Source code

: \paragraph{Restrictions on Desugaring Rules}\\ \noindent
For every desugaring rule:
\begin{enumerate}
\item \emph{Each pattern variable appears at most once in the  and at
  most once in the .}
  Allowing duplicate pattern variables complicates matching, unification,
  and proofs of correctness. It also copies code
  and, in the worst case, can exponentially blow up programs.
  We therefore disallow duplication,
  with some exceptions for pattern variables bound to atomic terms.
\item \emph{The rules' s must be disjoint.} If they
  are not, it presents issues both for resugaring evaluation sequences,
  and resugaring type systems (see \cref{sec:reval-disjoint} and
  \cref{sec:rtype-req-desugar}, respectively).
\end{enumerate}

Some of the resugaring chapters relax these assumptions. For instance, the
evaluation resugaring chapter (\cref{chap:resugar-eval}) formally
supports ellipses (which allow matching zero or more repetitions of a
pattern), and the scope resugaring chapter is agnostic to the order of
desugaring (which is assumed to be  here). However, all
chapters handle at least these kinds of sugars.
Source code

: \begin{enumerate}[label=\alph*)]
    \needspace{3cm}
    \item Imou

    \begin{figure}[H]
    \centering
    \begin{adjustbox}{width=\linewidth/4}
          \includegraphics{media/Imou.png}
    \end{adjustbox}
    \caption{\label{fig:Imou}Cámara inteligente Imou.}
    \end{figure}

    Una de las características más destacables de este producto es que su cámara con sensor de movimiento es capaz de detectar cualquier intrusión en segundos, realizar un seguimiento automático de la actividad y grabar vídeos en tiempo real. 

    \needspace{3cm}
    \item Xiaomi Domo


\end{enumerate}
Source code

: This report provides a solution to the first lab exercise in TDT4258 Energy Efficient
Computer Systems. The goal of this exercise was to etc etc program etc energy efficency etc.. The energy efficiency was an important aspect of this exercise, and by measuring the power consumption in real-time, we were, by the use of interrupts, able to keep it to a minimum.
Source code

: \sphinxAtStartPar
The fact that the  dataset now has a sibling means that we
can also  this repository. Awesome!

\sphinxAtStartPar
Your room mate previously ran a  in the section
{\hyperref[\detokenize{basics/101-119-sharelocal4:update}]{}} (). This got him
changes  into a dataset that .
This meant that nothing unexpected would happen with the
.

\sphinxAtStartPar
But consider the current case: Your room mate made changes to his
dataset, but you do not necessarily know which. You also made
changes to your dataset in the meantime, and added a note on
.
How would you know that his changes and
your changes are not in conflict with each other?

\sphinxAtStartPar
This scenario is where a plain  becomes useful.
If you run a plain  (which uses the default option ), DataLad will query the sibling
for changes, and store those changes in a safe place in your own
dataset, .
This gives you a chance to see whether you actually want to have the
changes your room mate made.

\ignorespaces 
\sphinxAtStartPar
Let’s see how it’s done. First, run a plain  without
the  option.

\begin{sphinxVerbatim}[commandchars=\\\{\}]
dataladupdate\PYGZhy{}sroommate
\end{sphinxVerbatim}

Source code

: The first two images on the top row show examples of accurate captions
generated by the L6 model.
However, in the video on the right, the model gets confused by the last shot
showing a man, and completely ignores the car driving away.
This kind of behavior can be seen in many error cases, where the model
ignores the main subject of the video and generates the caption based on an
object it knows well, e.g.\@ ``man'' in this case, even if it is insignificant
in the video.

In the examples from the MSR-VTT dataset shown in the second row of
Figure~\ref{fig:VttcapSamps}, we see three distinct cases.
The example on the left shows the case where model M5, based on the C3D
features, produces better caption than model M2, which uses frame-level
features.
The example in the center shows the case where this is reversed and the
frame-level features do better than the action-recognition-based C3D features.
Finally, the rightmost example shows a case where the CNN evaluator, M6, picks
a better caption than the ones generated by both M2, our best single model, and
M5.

■ What you will do: The stopping point is the line containing "Allowing duplicate pattern". Reproduce exactly every line of the material from the first through that one.

■ Your solution:
Source code

: \paragraph{Restrictions on Desugaring Rules}\\ \noindent
For every desugaring rule:
\begin{enumerate}
\item \emph{Each pattern variable appears at most once in the  and at
  most once in the .}
  Allowing duplicate pattern variables complicates matching, unification,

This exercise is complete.